Hypothetical Outcomes

Imagining alternatives in complex data structures

Code, Recording

library(tidyverse)
library(ggdist)
library(ungeviz)
library(mgcv)
library(tidymodels)
library(gganimate)
theme_set(theme_bw())
  1. From our previous discussions, we now have a rich set of techniques for representing uncertainty for either discrete or continuous random values. But often, we hope to support inferences for more complex objects, like curves, compositions, or networks. How can we visualize uncertainty in these more richly structured objects?

  2. For example, in linear regression, it’s possible to visualize the uncertainty associated with the fit using a confidence band. The guarantee is that, across many random samples from the same population, the line will usually fall entirely within the band.

    supernova <- read_csv("https://raw.githubusercontent.com/krisrs1128/stat679_code/main/examples/week13/supernova.csv")
    intervals <- gam(Magnitude ~ E9, data = supernova) %>%
      confidence_band(newdata = supernova %>% select(E9))
    
    ggplot(intervals) +
      geom_point(data = supernova, aes(E9, Magnitude)) +
      geom_line(aes(E9, Magnitude)) +
      geom_ribbon(aes(E9, ymin = lo, ymax = hi), alpha = 0.2) +
      scale_x_continuous(expand = c(0, 0))
    

  3. Have you ever wondered why the band is shaped in the way that it is? The curvature comes from the fact that there is uncertainty in both the intercept and the slope for the fitted line. This is easy to understand by overlaying the regression lines obtained from several versions of the same dataset. Formally, we’ve applied the bootstrap to resample the original data, though we could have just as well drawn from the posterior distribution of a fitted bayesian linear regression.

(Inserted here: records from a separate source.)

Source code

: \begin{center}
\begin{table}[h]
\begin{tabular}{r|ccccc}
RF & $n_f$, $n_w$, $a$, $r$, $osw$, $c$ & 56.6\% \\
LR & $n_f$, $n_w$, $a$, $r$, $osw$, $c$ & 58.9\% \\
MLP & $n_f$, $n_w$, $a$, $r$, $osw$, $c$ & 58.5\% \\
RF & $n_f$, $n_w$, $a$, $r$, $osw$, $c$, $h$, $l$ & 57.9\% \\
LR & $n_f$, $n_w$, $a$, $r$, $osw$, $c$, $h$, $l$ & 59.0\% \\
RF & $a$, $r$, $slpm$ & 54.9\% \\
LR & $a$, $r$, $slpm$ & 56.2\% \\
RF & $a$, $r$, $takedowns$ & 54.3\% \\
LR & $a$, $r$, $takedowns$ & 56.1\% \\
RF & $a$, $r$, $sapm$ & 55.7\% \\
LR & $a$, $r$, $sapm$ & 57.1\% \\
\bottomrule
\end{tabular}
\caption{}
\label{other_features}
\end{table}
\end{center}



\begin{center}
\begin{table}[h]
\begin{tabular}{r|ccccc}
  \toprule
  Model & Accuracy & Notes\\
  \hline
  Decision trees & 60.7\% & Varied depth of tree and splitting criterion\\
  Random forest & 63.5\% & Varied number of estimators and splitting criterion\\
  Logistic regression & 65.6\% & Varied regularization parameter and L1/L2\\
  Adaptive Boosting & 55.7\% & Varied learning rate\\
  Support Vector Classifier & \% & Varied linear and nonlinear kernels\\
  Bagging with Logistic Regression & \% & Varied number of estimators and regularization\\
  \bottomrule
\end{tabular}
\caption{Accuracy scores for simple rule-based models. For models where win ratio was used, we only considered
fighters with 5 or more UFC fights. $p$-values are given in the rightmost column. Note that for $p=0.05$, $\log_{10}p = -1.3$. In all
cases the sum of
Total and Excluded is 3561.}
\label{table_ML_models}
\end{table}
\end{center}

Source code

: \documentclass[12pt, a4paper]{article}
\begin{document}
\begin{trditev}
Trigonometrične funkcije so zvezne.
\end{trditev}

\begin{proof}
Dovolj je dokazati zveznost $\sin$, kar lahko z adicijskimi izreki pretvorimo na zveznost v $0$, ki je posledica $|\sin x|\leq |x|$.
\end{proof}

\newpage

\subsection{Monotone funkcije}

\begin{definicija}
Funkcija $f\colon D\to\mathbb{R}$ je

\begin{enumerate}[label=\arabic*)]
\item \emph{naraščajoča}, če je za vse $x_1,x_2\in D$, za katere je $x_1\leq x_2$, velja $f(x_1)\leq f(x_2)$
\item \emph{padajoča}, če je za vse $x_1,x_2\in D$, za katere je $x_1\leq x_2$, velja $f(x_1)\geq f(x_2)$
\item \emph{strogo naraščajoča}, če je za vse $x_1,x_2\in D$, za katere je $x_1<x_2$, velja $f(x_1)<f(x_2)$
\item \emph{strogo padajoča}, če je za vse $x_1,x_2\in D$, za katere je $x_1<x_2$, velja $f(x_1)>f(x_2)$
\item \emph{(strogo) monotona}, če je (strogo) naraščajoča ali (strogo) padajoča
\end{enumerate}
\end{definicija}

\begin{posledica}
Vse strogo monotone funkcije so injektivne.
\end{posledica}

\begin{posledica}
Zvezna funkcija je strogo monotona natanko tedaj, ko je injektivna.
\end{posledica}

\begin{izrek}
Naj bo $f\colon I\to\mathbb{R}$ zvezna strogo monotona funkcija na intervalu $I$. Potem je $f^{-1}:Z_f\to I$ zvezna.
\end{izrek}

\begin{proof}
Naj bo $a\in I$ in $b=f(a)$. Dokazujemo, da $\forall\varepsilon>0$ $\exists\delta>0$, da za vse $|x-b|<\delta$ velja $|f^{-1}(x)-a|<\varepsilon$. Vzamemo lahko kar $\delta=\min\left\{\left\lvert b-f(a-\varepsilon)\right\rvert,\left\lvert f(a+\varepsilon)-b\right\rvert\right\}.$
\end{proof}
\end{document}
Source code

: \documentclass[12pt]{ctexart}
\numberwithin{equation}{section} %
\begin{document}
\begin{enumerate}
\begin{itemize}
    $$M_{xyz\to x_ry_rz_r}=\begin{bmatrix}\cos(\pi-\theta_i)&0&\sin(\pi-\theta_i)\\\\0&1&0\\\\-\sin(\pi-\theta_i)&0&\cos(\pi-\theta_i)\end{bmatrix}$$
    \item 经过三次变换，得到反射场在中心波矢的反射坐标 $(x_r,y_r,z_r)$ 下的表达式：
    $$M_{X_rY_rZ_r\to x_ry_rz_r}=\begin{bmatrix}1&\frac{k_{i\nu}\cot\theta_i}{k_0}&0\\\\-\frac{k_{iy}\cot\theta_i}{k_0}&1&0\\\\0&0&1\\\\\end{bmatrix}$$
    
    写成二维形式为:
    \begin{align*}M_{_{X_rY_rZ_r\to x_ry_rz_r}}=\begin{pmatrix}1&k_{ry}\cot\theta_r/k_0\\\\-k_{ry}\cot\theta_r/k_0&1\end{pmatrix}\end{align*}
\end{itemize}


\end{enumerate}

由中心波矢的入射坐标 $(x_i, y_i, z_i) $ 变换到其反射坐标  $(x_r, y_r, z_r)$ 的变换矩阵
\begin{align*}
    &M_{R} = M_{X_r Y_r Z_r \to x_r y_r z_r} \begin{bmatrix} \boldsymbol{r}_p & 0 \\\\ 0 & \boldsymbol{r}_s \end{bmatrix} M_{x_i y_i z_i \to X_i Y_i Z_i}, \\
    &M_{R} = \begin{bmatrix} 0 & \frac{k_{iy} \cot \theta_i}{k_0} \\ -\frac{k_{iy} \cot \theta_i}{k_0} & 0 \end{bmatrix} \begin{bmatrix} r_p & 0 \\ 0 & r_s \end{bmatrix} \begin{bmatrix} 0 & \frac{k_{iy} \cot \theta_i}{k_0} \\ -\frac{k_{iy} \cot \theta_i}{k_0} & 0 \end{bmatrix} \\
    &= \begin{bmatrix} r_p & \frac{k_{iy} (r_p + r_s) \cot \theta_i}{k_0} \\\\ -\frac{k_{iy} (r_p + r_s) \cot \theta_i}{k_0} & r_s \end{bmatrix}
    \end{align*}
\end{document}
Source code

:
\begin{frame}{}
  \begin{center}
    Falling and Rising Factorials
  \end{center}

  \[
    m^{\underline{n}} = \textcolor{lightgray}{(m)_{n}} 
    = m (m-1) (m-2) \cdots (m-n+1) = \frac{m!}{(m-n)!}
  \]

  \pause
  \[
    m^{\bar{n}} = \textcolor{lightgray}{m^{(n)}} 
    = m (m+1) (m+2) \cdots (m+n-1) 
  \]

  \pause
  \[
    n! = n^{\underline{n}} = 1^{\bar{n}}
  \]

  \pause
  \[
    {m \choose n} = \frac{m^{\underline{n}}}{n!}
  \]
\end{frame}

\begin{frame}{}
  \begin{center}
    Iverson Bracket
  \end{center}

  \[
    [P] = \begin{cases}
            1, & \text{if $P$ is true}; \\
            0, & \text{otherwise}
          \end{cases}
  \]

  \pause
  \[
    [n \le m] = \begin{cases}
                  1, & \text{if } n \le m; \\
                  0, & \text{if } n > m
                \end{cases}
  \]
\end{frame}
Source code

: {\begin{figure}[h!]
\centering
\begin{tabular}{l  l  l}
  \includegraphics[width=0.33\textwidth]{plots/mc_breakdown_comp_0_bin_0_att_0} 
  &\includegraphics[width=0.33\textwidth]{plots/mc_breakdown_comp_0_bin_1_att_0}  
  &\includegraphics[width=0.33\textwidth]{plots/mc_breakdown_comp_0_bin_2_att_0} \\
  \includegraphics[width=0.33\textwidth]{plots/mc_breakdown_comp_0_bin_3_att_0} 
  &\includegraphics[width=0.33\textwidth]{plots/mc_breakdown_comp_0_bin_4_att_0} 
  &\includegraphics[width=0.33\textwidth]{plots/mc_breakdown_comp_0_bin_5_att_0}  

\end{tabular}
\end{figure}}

    gam(Magnitude ~ E9, data = supernova) %>%
      sample_outcomes(newdata = supernova %>% select(E9), times = 150) %>%
      ggplot(aes(E9, Magnitude)) +
      geom_line(
        aes(group = .draw), 
        col = "#d3d3d3", alpha = 0.5, size = 0.6
      ) +
      geom_point(data = supernova) +
      scale_x_continuous(expand = c(0, 0))
    

  4. We can generalize this idea to nonlinear fits. For example, below, we are using multiple draws to represent the uncertainty of a smoothing spline regression between supernova Magnitude and another oen of the predictor variables. One nice aspect of showing multiple realizations is that it shows uncertainty in the “turns” of individual curves, which is not reflected in the confidence bands alone.

    outcomes <- gam(Magnitude ~ s(E3, sp = c(.2)), data = supernova) %>%
      sample_outcomes(newdata = supernova %>% select(E3), times = 150) %>%
      mutate(.draw = as.integer(.draw))
    
    ggplot(outcomes, aes(E3, Magnitude)) +
      geom_line(
        aes(group = .draw), 
        col = "#d3d3d3", alpha = 0.5, size = 0.6
      ) +
      geom_point(data = supernova) +
      scale_x_continuous(expand = c(0, 0))
    

  5. When we show multiple outcomes overlaid like this, our attention tends to focus on the area taken up by the multiple lines. In a true hypothetical outcome plot, we animate each outcome one at a time. This draws attention to the line-to-line uncertainty, rather than the area taken up by the ensemble. We can create a hypothetical outcome version of the plots above using the gganimate package. This extends ggplot to allow transitions across subsets of data.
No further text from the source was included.